● **Extracted entries**:
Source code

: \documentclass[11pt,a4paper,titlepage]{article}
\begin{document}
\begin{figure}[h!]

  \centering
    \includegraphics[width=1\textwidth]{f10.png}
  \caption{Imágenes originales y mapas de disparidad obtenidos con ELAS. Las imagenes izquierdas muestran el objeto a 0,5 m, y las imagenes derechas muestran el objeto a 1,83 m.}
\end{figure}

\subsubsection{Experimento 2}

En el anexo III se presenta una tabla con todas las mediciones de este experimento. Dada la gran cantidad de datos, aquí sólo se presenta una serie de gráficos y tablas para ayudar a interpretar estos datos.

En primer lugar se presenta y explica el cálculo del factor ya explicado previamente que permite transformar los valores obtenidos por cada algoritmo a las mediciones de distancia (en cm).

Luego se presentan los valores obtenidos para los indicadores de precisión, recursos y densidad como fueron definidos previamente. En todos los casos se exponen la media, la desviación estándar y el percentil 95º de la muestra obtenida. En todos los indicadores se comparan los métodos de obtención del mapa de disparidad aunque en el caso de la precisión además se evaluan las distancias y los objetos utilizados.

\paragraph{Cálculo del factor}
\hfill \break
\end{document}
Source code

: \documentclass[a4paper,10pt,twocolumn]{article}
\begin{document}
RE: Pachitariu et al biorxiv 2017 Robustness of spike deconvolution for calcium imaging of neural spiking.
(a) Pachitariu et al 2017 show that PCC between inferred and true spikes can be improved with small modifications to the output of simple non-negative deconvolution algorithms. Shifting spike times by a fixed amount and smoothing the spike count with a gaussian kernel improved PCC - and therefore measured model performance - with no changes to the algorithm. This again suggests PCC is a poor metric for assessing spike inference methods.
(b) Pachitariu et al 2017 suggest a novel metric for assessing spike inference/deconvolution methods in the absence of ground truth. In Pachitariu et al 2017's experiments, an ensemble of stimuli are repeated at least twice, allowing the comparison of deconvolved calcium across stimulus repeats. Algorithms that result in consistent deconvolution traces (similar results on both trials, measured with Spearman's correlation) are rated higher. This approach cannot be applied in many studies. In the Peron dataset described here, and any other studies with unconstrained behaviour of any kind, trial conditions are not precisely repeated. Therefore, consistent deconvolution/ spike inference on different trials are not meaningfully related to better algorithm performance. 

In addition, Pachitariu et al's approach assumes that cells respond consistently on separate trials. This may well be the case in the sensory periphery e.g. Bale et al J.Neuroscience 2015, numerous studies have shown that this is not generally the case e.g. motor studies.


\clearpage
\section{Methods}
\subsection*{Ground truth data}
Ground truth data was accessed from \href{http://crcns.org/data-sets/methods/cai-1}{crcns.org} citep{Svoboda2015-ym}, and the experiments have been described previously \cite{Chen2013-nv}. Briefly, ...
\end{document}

● **Task description**: Check the data for the word "approach" and pull out the lines that have it.

● **Exercise response**:
(b) Pachitariu et al 2017 suggest a novel metric for assessing spike inference/deconvolution methods in the absence of ground truth. In Pachitariu et al 2017's experiments, an ensemble of stimuli are repeated at least twice, allowing the comparison of deconvolved calcium across stimulus repeats. Algorithms that result in consistent deconvolution traces (similar results on both trials, measured with Spearman's correlation) are rated higher. This approach cannot be applied in many studies. In the Peron dataset described here, and any other studies with unconstrained behaviour of any kind, trial conditions are not precisely repeated. Therefore, consistent deconvolution/ spike inference on different trials are not meaningfully related to better algorithm performance. 
In addition, Pachitariu et al's approach assumes that cells respond consistently on separate trials. This may well be the case in the sensory periphery e.g. Bale et al J.Neuroscience 2015, numerous studies have shown that this is not generally the case e.g. motor studies.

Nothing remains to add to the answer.